My grandmother died when I was pregnant with Max; I flew to Romania for the funeral of a woman who loved me so much she would just watch me read and smile. One life gone while another prepared to bloom. The grotesque twists still leave me speechless.
Patrick, Milla, Bunicu, and I went to pay our respects late yesterday afternoon. Bunica is buried in the most famous cemetery in Romania- a place where every grave and mausoleum evokes little fragments of the history hastily assembled into the Romanian national idea.
America has no couterpart for Bellu. Our famous cemetery, Arlington National Cemetery, revolves around thousands of identical graves for the soldiers of our many wars, our blood-laced benevolence.

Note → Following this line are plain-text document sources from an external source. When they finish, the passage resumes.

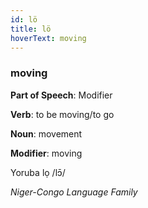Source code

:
 ```yaml
---
id: lö
title: lö
hoverText: moving
---
```


### moving

**Part of Speech**: Modifier

**Verb**: to be moving/to go

**Noun**: movement

**Modifier**: moving

Yoruba lọ /lɔ̄/

*Niger-Congo Language Family*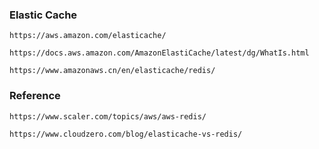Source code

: ### Elastic Cache
```
https://aws.amazon.com/elasticache/
```
```
https://docs.aws.amazon.com/AmazonElastiCache/latest/dg/WhatIs.html
```
```
https://www.amazonaws.cn/en/elasticache/redis/
```
### Reference
```
https://www.scaler.com/topics/aws/aws-redis/
```
```
https://www.cloudzero.com/blog/elasticache-vs-redis/
```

We don't have a cemetery for the great thinkers, writers, and artists of our country because our culture doesn't value ideas and art in any way that suggests permanence. Or maybe we haven't had enough time to acknowledge the intellectual contributions of individual Americans (though this seems strange given the number of fascinating artists and public intellectuals in the US). Anyhow, it's unfortunate in some sense.
Leaving flowers from my father for his mother.
Seeing my grandfather's photo and all but two numbers waiting to be filled on his gravestone was jarring.
We prepared the flowers and changed the water as he has done every Sunday since she died (unless he was in the US with us).
I told my grandmother that my father loved her and missed her. We Romanians speak to the dead- we don't believe they are really dead. In some sense, they are more alive.
We also speak to saints and people whom we admire as amazing human beings- those who humbled themselves and carried the burdens of the world with grace and love.
Milla watched with curiosity as I spent a little time with my grandmother.
Bunicu pays his respects to "Turica", his nickname for her.